Generosity is about money, yes, but it’s also about our time. Many don’t have very much at all and can barely meet the needs of their families. But time is an area in which we all can be generous; we can meet the needs of others by willingly stepping in to help. Maybe it’s running to the store for an elderly neighbor, or watching the kids down the street so their mom can get out and do some shopping. Maybe it’s taking time for coffee with a friend in a difficult situation. These are all opportunities for generosity that can bless others greatly.

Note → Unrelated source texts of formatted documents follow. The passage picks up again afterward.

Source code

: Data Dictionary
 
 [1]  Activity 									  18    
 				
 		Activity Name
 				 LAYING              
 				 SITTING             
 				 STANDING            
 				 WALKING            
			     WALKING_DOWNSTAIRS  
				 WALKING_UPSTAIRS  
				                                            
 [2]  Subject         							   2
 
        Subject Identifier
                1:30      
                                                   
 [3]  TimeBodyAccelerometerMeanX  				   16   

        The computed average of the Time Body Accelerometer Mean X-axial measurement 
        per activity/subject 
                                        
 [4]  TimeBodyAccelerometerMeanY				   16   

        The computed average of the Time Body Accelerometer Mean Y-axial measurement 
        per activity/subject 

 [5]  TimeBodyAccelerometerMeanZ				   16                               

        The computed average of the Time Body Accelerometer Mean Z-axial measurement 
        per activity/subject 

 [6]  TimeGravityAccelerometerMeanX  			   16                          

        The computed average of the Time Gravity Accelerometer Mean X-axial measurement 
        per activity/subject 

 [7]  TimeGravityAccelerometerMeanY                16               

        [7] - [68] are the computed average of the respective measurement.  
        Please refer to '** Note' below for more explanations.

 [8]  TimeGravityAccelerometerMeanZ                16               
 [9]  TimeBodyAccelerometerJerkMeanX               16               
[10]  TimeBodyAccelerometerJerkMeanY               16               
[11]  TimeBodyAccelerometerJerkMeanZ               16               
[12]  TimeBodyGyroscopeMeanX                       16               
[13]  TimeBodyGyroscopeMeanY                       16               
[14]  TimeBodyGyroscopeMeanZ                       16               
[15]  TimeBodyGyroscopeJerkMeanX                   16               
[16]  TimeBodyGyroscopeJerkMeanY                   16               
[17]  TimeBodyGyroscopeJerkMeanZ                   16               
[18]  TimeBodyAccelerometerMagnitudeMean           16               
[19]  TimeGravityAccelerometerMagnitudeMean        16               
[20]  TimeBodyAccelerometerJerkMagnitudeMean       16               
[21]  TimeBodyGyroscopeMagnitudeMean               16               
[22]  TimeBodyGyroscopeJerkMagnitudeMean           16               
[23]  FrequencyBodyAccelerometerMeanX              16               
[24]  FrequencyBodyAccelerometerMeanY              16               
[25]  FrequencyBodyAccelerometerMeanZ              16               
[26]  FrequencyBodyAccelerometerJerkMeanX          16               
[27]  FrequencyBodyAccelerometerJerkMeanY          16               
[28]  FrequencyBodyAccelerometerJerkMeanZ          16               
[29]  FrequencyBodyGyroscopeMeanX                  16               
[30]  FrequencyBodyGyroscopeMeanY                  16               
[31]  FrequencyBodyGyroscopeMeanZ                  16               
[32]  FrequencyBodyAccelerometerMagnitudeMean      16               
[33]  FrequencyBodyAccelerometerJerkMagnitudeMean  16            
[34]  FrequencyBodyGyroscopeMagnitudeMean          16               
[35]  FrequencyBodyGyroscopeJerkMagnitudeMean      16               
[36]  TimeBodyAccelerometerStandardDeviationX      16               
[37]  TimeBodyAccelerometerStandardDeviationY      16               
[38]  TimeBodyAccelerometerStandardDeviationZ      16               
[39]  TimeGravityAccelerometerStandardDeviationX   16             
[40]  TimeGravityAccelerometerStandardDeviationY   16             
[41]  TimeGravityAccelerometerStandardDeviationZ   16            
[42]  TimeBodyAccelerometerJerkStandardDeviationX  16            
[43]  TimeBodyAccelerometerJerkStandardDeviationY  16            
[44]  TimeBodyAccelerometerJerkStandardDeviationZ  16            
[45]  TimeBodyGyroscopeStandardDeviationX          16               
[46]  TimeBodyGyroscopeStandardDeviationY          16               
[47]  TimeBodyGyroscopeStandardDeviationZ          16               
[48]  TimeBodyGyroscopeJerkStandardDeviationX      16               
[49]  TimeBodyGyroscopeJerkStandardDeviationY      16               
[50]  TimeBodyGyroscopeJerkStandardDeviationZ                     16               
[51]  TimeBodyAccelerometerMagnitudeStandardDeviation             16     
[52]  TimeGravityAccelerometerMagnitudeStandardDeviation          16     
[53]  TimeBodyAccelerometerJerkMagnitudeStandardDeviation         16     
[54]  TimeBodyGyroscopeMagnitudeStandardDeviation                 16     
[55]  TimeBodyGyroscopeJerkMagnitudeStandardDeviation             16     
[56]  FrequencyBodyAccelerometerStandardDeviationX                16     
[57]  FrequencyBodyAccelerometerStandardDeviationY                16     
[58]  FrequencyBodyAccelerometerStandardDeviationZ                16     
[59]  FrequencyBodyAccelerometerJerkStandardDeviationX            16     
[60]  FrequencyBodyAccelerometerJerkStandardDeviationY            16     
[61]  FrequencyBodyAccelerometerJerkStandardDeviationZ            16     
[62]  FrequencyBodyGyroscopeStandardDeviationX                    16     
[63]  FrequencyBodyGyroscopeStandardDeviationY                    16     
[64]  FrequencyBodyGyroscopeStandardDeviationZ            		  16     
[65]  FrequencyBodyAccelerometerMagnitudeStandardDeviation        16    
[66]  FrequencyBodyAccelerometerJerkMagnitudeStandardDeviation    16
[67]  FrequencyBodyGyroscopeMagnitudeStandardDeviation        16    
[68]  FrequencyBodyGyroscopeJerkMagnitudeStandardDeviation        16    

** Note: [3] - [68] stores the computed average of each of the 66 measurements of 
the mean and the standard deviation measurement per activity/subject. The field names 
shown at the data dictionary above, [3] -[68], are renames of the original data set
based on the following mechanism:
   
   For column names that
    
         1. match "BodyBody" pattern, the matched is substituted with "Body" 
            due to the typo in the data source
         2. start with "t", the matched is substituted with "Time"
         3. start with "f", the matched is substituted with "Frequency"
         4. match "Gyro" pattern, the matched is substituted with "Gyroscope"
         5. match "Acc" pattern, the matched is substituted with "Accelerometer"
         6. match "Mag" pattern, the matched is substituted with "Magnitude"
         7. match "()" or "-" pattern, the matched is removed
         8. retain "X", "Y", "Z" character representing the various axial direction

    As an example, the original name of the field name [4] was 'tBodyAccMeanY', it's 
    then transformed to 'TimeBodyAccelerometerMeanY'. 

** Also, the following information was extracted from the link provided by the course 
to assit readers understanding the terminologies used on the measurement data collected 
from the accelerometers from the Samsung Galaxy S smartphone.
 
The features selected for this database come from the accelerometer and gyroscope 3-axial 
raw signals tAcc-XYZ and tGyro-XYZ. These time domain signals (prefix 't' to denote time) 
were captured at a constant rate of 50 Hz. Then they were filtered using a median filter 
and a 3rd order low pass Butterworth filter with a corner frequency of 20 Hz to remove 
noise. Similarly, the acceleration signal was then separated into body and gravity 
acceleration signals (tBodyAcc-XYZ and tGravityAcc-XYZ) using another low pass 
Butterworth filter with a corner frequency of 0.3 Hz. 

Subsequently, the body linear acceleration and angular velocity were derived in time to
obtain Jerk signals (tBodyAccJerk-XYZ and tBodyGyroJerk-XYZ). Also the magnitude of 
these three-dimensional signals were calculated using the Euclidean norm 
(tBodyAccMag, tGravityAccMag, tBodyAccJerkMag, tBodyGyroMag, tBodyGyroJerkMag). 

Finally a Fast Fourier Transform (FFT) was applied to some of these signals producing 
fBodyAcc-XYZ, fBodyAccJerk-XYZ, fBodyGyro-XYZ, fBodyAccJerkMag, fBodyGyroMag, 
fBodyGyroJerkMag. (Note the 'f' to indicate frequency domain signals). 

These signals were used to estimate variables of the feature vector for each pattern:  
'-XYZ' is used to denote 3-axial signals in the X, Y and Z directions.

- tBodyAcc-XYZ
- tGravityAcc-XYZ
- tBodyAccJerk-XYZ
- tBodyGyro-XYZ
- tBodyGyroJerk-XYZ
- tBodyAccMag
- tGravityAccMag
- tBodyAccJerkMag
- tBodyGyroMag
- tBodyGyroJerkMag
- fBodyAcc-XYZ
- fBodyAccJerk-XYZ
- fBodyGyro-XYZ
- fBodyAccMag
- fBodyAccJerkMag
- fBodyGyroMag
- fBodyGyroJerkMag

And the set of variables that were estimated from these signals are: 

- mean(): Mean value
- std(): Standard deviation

The Bible reminds us that if we sow (give) sparingly, we will reap (receive) sparingly. In other words, if we are not generous people, we will not receive generosity—not from others and not from God. If we consider this, we can see how our giving has a direct impact on our prayer life. If God teaches us that giving to others reflects His character in us, then when we do not reflect that character because of our stinginess, why should we receive blessing from His hand? It should give us pause and encourage us to carefully consider our giving—not only because we’re commanded to be giving people, but because we want to keep open communication with God open by pleasing Him. If we expect to have our prayers answered, we need to be people who are known for our giving and generous nature—the nature of our God.